Dr Mathur doesn’t believe fertility MOTs are necessary, “and in most cases women would be better advised to start trying to conceive at the earliest point their life situation allows them to.”
Although there are few physical risks to taking the tests - especially the simple Anti-Mullerian Hormone or “egg counting” test which just involves taking a blood sample - there are emotional risks.
“The result of the test could have an emotional impact and ought to be accompanied by effective counselling.,” Dr Mathur recommends.
He stresses that just because your MOT results come back “normal,” that’s no guarantee you’ll be able to conceive a baby.
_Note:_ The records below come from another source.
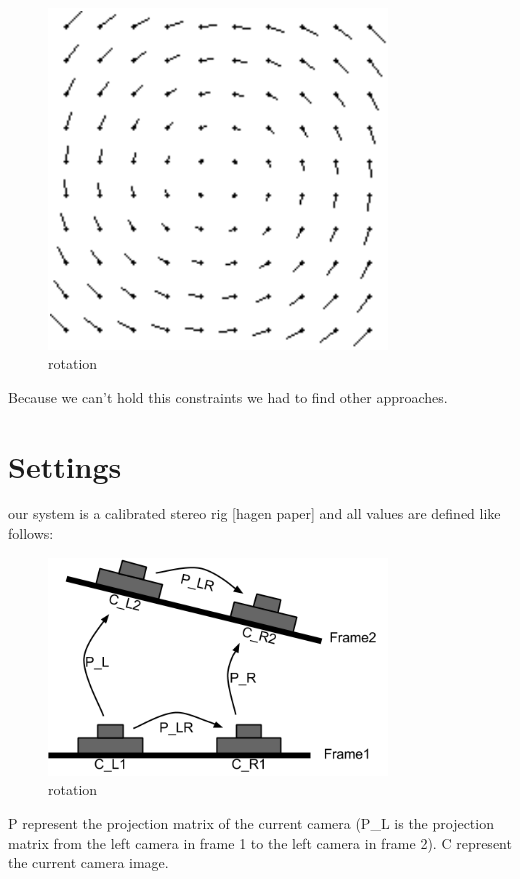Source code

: \documentclass[11pt]{article}
\begin{document}
	\begin{figure}[ht!]
		\centering
		\includegraphics[width=90mm]{images/rotation.png}
		\caption{rotation \label{overflow}}
	\end{figure}
	
	
	Because we can’t hold this constraints we had to find other approaches.
	
	\section{Settings}
	our system is a calibrated stereo rig [hagen paper] and all values are defined like follows:
	
	\begin{figure}[ht!]
		\centering
		\includegraphics[width=90mm]{images/camera setup.png}
		\caption{rotation \label{overflow}}
	\end{figure}

	P represent the projection matrix of the current camera (P\_L is the projection matrix from the left camera in frame 1 to the left camera in frame 2). C represent the current camera image.
\end{document}
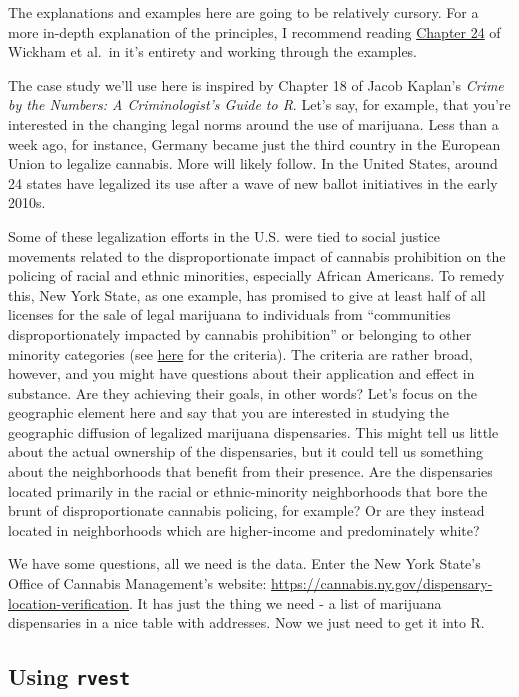 \documentclass[
  letterpaper,
]{book}
\begin{document}
The explanations and examples here are going to be relatively cursory.
For a more in-depth explanation of the principles, I recommend reading
\href{https://r4ds.hadley.nz/webscraping}{Chapter 24} of Wickham et
al.~in it's entirety and working through the examples.

The case study we'll use here is inspired by Chapter 18 of Jacob
Kaplan's \emph{Crime by the Numbers: A Criminologist's Guide to R}.
Let's say, for example, that you're interested in the changing legal
norms around the use of marijuana. Less than a week ago, for instance,
Germany became just the third country in the European Union to legalize
cannabis. More will likely follow. In the United States, around 24
states have legalized its use after a wave of new ballot initiatives in
the early 2010s.

Some of these legalization efforts in the U.S. were tied to social
justice movements related to the disproportionate impact of cannabis
prohibition on the policing of racial and ethnic minorities, especially
African Americans. To remedy this, New York State, as one example, has
promised to give at least half of all licenses for the sale of legal
marijuana to individuals from ``communities disproportionately impacted
by cannabis prohibition'' or belonging to other minority categories (see
\href{https://cannabis.ny.gov/social-and-economic-equity}{here} for the
criteria). The criteria are rather broad, however, and you might have
questions about their application and effect in substance. Are they
achieving their goals, in other words? Let's focus on the geographic
element here and say that you are interested in studying the geographic
diffusion of legalized marijuana dispensaries. This might tell us little
about the actual ownership of the dispensaries, but it could tell us
something about the neighborhoods that benefit from their presence. Are
the dispensaries located primarily in the racial or ethnic-minority
neighborhoods that bore the brunt of disproportionate cannabis policing,
for example? Or are they instead located in neighborhoods which are
higher-income and predominately white?

We have some questions, all we need is the data. Enter the New York
State's Office of Cannabis Management's website:
\url{https://cannabis.ny.gov/dispensary-location-verification}. It has
just the thing we need - a list of marijuana dispensaries in a nice
table with addresses. Now we just need to get it into R.

\hypertarget{using-rvest}{%
\subsection{\texorpdfstring{Using
\texttt{rvest}}{Using rvest}}\label{using-rvest}}
\end{document}
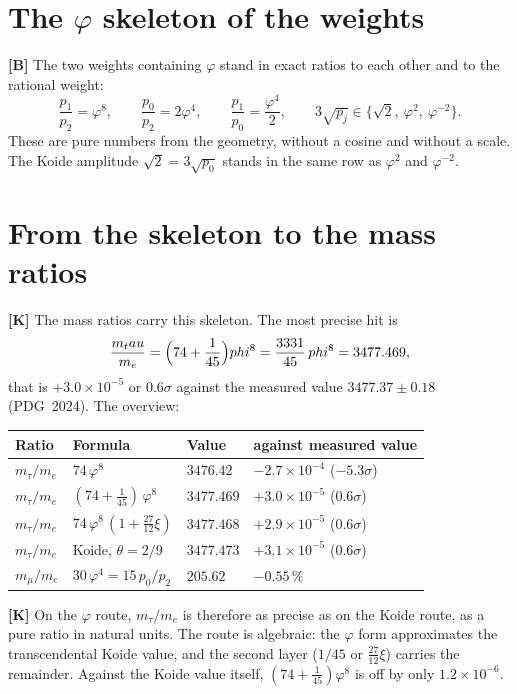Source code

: \section{The $\varphi$ skeleton of the weights}

\textbf{[B]} The two weights containing $\varphi$ stand in exact ratios to each
other and to the rational weight:
\[
  \frac{p_1}{p_2} = \varphi^8,\qquad
  \frac{p_0}{p_2} = 2\varphi^4,\qquad
  \frac{p_1}{p_0} = \frac{\varphi^4}{2},\qquad
  3\sqrt{p_j}\in\bigl\{\sqrt2,\ \varphi^2,\ \varphi^{-2}\bigr\}.
\]
These are pure numbers from the geometry, without a cosine and without a
scale. The Koide amplitude $\sqrt2=3\sqrt{p_0}$ stands in the same row as
$\varphi^2$ and $\varphi^{-2}$.

\section{From the skeleton to the mass ratios}

\textbf{[K]} The mass ratios carry this skeleton. The most precise hit is
\[
  \frac{m_\tau}{m_e} = \Bigl(74+\frac1{45}\Bigr)\varphi^8 = \frac{3331}{45}\,\varphi^8 = 3477.469 ,
\]
that is $+3.0\times10^{-5}$ or $0.6\sigma$ against the measured value
$3477.37\pm0.18$ (PDG~2024). The overview:
\begin{center}
\small
\begin{tabular}{@{}llll@{}}
\toprule
Ratio & Formula & Value & against measured value \\
\midrule
$m_\tau/m_e$ & $74\,\varphi^8$ & $3476.42$ & $-2.7\times10^{-4}$ ($-5.3\sigma$) \\
$m_\tau/m_e$ & $(74+\tfrac1{45})\,\varphi^8$ & $3477.469$ & $+3.0\times10^{-5}$ ($0.6\sigma$) \\
$m_\tau/m_e$ & $74\,\varphi^8\,(1+\tfrac{27}{12}\xi)$ & $3477.468$ & $+2.9\times10^{-5}$ ($0.6\sigma$) \\
$m_\tau/m_e$ & Koide, $\theta=2/9$ & $3477.473$ & $+3.1\times10^{-5}$ ($0.6\sigma$) \\
$m_\mu/m_e$ & $30\,\varphi^4 = 15\,p_0/p_2$ & $205.62$ & $-0.55\,\%$ \\
\bottomrule
\end{tabular}
\end{center}

\textbf{[K]} On the $\varphi$ route, $m_\tau/m_e$ is therefore as precise as on
the Koide route, as a pure ratio in natural units. The route is algebraic: the
$\varphi$ form approximates the transcendental Koide value, and the second layer
($1/45$ or $\tfrac{27}{12}\xi$) carries the remainder. Against the Koide value
itself, $(74+\tfrac1{45})\varphi^8$ is off by only $1.2\times10^{-6}$.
And likewise, an “abnormal” MOT doesn’t mean you won’t be able to get pregnant.
“The ‘MOT’ tests are excellent for people having IVF, but they have not been shown to predict the likelihood of having a baby in couples trying to conceive on their own,” Dr Mathur explains. “Hence, there is a risk of both false reassurance and of creating unnecessary anxiety.”
For this reason, some women are extremely anti the idea of fertility MOTs, saying they would rather not know.
Dr Mathur believes the most important thing is that young people are educated about fertility, because it would allow us to make informed choices about starting a family.
“In particular, young people should be told about the impact of age on fertility, which for women we know is significant,” says Dr Mathur. “There is also growing evidence that men’s fertility is affected by their age.”
It’s talked about less, but male fertility does decline over the age of 40.
For some, a fertility MOT can be useful, but they may not provide all the answers you’re looking for, creating more worry than anything else.